▶ _Work request_: Below is a listing; write it out exactly and drop any images from it.
◆ ◆ ◆ ◆
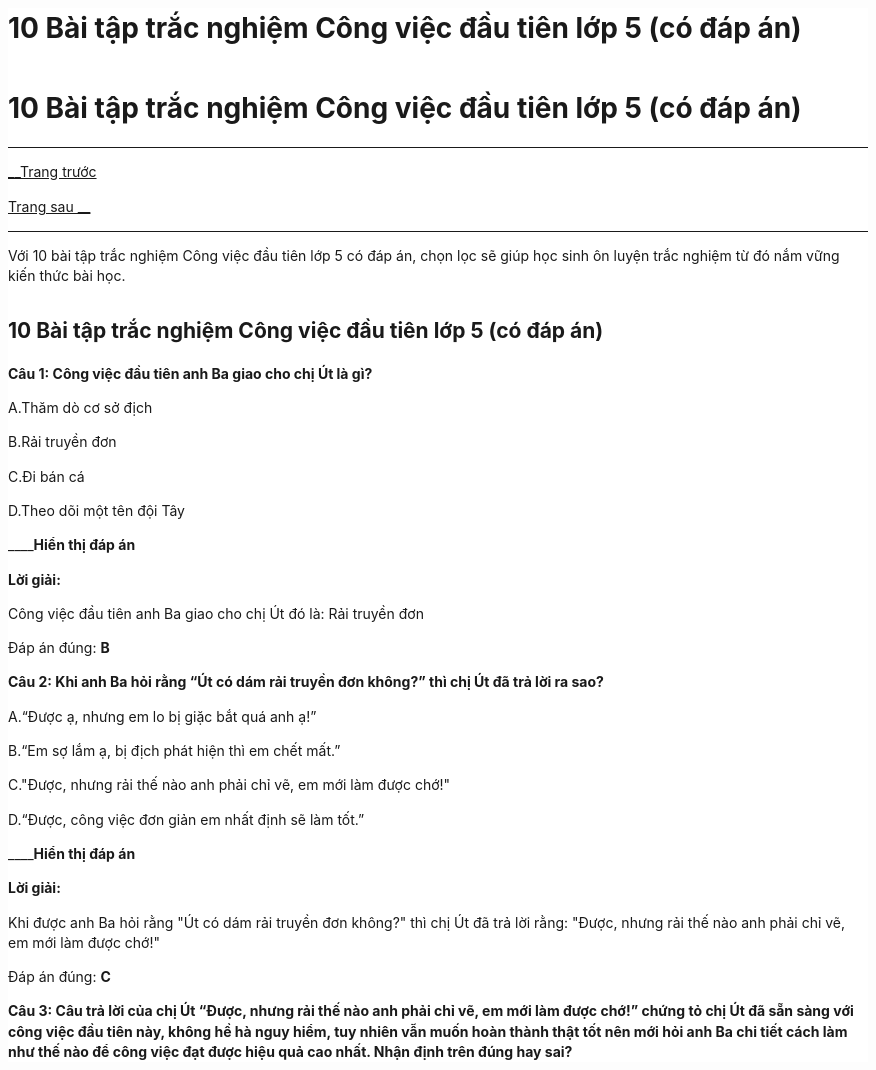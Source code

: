 # 10 Bài tập trắc nghiệm Công việc đầu tiên lớp 5 (có đáp án)

# 10 Bài tập trắc nghiệm Công việc đầu tiên lớp 5 (có đáp án)

* * *

[__Trang trước](https://vietjack.com/tieng-viet-lop-5/bai-tap-trac-nghiem-tieng-viet-lop-5.jsp)

[Trang sau __](https://vietjack.com/tieng-viet-lop-5/bai-tap-trac-nghiem-tieng-viet-lop-5.jsp)

* * *

Với 10 bài tập trắc nghiệm Công việc đầu tiên lớp 5 có đáp án, chọn lọc sẽ giúp học sinh ôn luyện trắc nghiệm từ đó nắm vững kiến thức bài học.

## 10 Bài tập trắc nghiệm Công việc đầu tiên lớp 5 (có đáp án)

**Câu 1: Công việc đầu tiên anh Ba giao cho chị Út là gì?**

A.Thăm dò cơ sở địch

B.Rải truyền đơn

C.Đi bán cá

D.Theo dõi một tên đội Tây

____**Hiển thị đáp án**

**Lời giải:**

Công việc đầu tiên anh Ba giao cho chị Út đó là: Rải truyền đơn

Đáp án đúng: **B**

**Câu 2: Khi anh Ba hỏi rằng “Út có dám rải truyền đơn không?” thì chị Út đã trả lời ra sao?**

A.“Được ạ, nhưng em lo bị giặc bắt quá anh ạ!”

B.“Em sợ lắm ạ, bị địch phát hiện thì em chết mất.”

C."Được, nhưng rải thế nào anh phải chỉ vẽ, em mới làm được chớ!"

D.“Được, công việc đơn giản em nhất định sẽ làm tốt.”

____**Hiển thị đáp án**

**Lời giải:**

Khi được anh Ba hỏi rằng "Út có dám rải truyền đơn không?" thì chị Út đã trả lời rằng: "Được, nhưng rải thế nào anh phải chỉ vẽ, em mới làm được chớ!"

Đáp án đúng: **C**

**Câu 3: Câu trả lời của chị Út “Được, nhưng rải thế nào anh phải chỉ vẽ, em mới làm được chớ!” chứng tỏ chị Út đã sẵn sàng với công việc đầu tiên này, không hề hà nguy hiểm, tuy nhiên vẫn muốn hoàn thành thật tốt nên mới hỏi anh Ba chi tiết cách làm như thế nào để công việc đạt được hiệu quả cao nhất. Nhận định trên đúng hay sai?**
◆ ◆ ◆ ◆
▶ _Solution_:
Source code

: # 10 Bài tập trắc nghiệm Công việc đầu tiên lớp 5 (có đáp án)

# 10 Bài tập trắc nghiệm Công việc đầu tiên lớp 5 (có đáp án)

* * *

[__Trang trước](https://vietjack.com/tieng-viet-lop-5/bai-tap-trac-nghiem-tieng-viet-lop-5.jsp)

[Trang sau __](https://vietjack.com/tieng-viet-lop-5/bai-tap-trac-nghiem-tieng-viet-lop-5.jsp)

* * *

Với 10 bài tập trắc nghiệm Công việc đầu tiên lớp 5 có đáp án, chọn lọc sẽ giúp học sinh ôn luyện trắc nghiệm từ đó nắm vững kiến thức bài học.

## 10 Bài tập trắc nghiệm Công việc đầu tiên lớp 5 (có đáp án)

**Câu 1: Công việc đầu tiên anh Ba giao cho chị Út là gì?**

A.Thăm dò cơ sở địch

B.Rải truyền đơn

C.Đi bán cá

D.Theo dõi một tên đội Tây

____**Hiển thị đáp án**

**Lời giải:**

Công việc đầu tiên anh Ba giao cho chị Út đó là: Rải truyền đơn

Đáp án đúng: **B**

**Câu 2: Khi anh Ba hỏi rằng “Út có dám rải truyền đơn không?” thì chị Út đã trả lời ra sao?**

A.“Được ạ, nhưng em lo bị giặc bắt quá anh ạ!”

B.“Em sợ lắm ạ, bị địch phát hiện thì em chết mất.”

C."Được, nhưng rải thế nào anh phải chỉ vẽ, em mới làm được chớ!"

D.“Được, công việc đơn giản em nhất định sẽ làm tốt.”

____**Hiển thị đáp án**

**Lời giải:**

Khi được anh Ba hỏi rằng "Út có dám rải truyền đơn không?" thì chị Út đã trả lời rằng: "Được, nhưng rải thế nào anh phải chỉ vẽ, em mới làm được chớ!"

Đáp án đúng: **C**

**Câu 3: Câu trả lời của chị Út “Được, nhưng rải thế nào anh phải chỉ vẽ, em mới làm được chớ!” chứng tỏ chị Út đã sẵn sàng với công việc đầu tiên này, không hề hà nguy hiểm, tuy nhiên vẫn muốn hoàn thành thật tốt nên mới hỏi anh Ba chi tiết cách làm như thế nào để công việc đạt được hiệu quả cao nhất. Nhận định trên đúng hay sai?**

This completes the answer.